++++ Input data

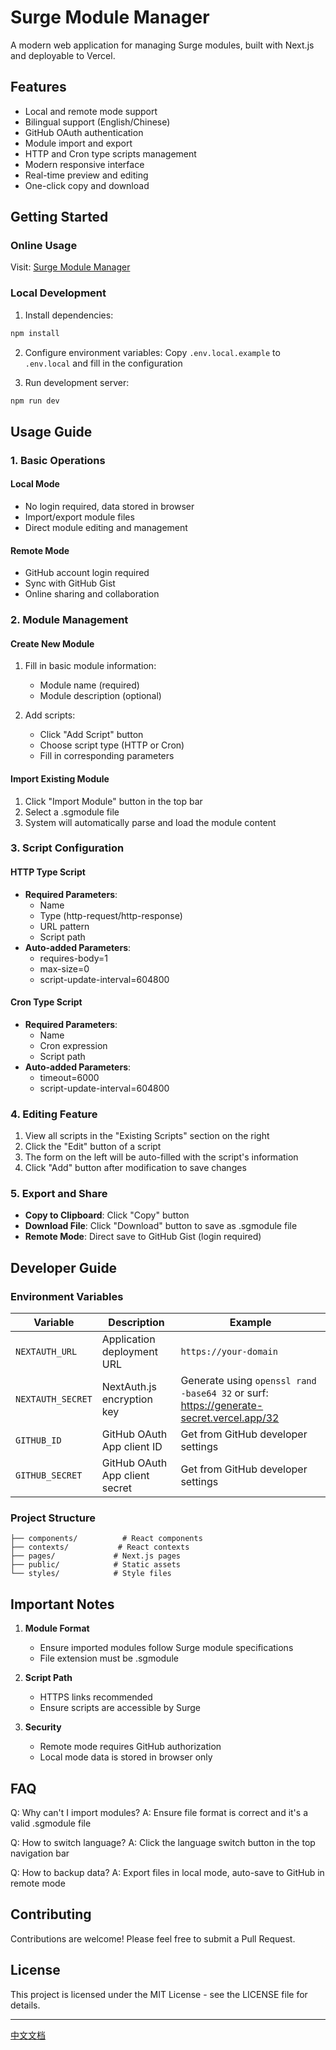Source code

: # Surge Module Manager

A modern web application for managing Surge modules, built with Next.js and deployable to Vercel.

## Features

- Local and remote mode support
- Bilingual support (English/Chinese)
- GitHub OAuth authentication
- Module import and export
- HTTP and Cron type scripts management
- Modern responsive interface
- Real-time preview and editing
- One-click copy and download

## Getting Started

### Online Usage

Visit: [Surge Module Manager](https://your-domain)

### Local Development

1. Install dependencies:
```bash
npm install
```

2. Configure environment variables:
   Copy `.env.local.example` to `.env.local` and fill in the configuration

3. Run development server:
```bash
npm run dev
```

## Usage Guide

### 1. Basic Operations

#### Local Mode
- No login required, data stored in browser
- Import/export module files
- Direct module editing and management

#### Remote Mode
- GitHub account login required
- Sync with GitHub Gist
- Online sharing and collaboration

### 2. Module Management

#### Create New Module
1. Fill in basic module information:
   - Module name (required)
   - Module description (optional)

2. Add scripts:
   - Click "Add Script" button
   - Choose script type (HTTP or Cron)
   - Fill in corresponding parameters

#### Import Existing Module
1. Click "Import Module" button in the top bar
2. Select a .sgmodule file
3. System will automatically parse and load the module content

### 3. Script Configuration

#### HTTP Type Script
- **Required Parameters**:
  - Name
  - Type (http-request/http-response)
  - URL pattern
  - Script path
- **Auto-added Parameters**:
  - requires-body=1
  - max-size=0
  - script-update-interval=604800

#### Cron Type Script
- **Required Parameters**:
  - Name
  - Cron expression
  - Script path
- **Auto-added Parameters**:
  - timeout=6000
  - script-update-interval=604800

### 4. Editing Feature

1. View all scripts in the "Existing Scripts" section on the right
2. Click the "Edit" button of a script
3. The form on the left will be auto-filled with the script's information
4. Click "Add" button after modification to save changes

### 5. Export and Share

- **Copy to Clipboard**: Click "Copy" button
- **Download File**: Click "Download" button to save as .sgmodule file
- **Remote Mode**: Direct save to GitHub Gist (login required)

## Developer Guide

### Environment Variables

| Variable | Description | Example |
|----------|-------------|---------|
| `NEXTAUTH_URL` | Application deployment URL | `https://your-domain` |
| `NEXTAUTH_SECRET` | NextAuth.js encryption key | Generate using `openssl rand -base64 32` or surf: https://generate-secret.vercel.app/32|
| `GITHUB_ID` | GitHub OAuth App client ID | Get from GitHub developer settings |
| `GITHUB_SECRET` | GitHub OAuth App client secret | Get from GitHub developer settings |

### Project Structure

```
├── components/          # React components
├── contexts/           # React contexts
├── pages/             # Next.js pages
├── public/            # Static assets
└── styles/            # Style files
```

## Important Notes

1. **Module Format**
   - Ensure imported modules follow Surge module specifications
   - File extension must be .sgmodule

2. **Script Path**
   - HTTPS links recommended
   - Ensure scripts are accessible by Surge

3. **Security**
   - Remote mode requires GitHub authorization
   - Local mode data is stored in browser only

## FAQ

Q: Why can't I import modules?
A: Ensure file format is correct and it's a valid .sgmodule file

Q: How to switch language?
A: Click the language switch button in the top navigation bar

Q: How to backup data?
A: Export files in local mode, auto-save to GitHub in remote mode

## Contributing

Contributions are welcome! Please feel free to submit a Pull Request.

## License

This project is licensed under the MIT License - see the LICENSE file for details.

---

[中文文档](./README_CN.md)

++++++++
++++ Input data

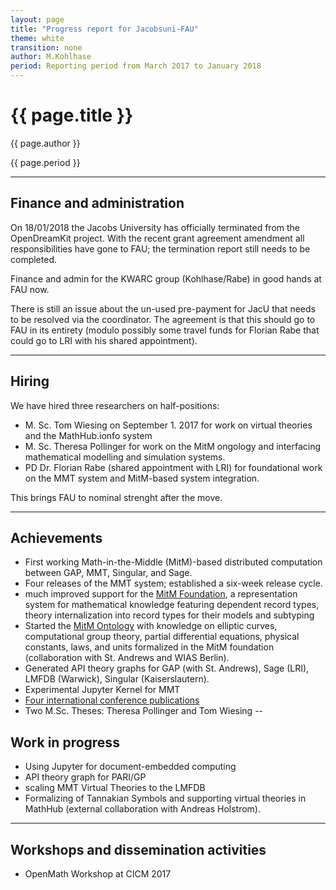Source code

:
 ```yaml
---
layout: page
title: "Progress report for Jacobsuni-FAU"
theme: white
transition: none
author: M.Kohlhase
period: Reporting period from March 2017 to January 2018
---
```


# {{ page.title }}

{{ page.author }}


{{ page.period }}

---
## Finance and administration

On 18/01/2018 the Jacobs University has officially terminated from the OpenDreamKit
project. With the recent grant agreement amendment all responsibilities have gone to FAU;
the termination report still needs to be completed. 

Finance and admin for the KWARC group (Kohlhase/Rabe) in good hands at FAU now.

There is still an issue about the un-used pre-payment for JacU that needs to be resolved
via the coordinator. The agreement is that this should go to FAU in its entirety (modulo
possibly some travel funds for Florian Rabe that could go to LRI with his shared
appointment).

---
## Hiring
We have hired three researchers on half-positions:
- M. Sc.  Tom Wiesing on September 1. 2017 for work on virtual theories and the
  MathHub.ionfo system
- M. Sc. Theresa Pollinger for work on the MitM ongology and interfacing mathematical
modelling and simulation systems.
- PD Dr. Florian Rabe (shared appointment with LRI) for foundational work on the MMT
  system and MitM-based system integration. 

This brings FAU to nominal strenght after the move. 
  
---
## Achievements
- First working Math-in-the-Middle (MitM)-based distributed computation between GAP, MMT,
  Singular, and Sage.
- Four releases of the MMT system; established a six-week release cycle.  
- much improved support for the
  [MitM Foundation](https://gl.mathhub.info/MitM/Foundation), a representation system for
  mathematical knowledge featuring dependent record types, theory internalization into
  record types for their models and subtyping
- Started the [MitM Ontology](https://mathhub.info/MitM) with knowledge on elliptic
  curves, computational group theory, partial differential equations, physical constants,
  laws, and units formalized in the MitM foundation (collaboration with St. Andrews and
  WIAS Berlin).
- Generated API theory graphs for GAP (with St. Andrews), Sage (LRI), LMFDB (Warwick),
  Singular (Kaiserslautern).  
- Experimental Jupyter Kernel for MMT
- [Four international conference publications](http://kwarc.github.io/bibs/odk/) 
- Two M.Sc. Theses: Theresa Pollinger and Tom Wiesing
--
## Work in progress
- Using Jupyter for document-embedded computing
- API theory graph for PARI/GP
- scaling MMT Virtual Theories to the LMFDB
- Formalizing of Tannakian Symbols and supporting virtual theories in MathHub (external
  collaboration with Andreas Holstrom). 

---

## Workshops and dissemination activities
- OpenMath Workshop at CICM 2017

++++++++
++++ Input data

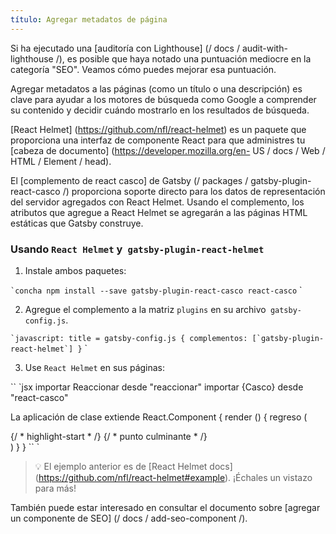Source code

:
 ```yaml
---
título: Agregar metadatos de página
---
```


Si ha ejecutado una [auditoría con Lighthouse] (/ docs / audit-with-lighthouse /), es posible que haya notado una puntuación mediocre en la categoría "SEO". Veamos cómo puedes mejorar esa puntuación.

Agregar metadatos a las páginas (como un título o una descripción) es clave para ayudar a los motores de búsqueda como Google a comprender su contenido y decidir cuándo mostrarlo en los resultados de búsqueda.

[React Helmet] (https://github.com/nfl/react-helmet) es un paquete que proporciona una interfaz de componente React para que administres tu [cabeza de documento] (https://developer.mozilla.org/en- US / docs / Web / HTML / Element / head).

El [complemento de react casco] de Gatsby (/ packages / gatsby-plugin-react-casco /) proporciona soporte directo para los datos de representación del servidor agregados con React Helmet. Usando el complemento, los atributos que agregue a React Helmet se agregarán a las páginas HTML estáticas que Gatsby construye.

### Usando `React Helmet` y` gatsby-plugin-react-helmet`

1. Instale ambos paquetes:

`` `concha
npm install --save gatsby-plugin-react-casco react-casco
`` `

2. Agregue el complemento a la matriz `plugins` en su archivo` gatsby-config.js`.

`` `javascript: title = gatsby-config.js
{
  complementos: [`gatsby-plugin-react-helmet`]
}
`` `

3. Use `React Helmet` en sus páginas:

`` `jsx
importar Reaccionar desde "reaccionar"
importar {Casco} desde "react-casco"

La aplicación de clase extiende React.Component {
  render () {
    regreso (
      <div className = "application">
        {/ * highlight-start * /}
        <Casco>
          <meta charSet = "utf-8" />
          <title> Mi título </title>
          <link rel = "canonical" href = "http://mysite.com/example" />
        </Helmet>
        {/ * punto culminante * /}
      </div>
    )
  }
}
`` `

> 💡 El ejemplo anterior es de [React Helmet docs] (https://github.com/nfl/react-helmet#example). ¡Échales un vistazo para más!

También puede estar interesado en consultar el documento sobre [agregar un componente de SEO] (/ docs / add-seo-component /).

++++++++

Above are the records; from them, give again exactly the lines from the one containing "collaboration with Andreas Holstrom)." to the one containing "- OpenMath Workshop at CICM 2017", both lines included, and nothing more.

* Finished exercise
  collaboration with Andreas Holstrom). 

---

## Workshops and dissemination activities
- OpenMath Workshop at CICM 2017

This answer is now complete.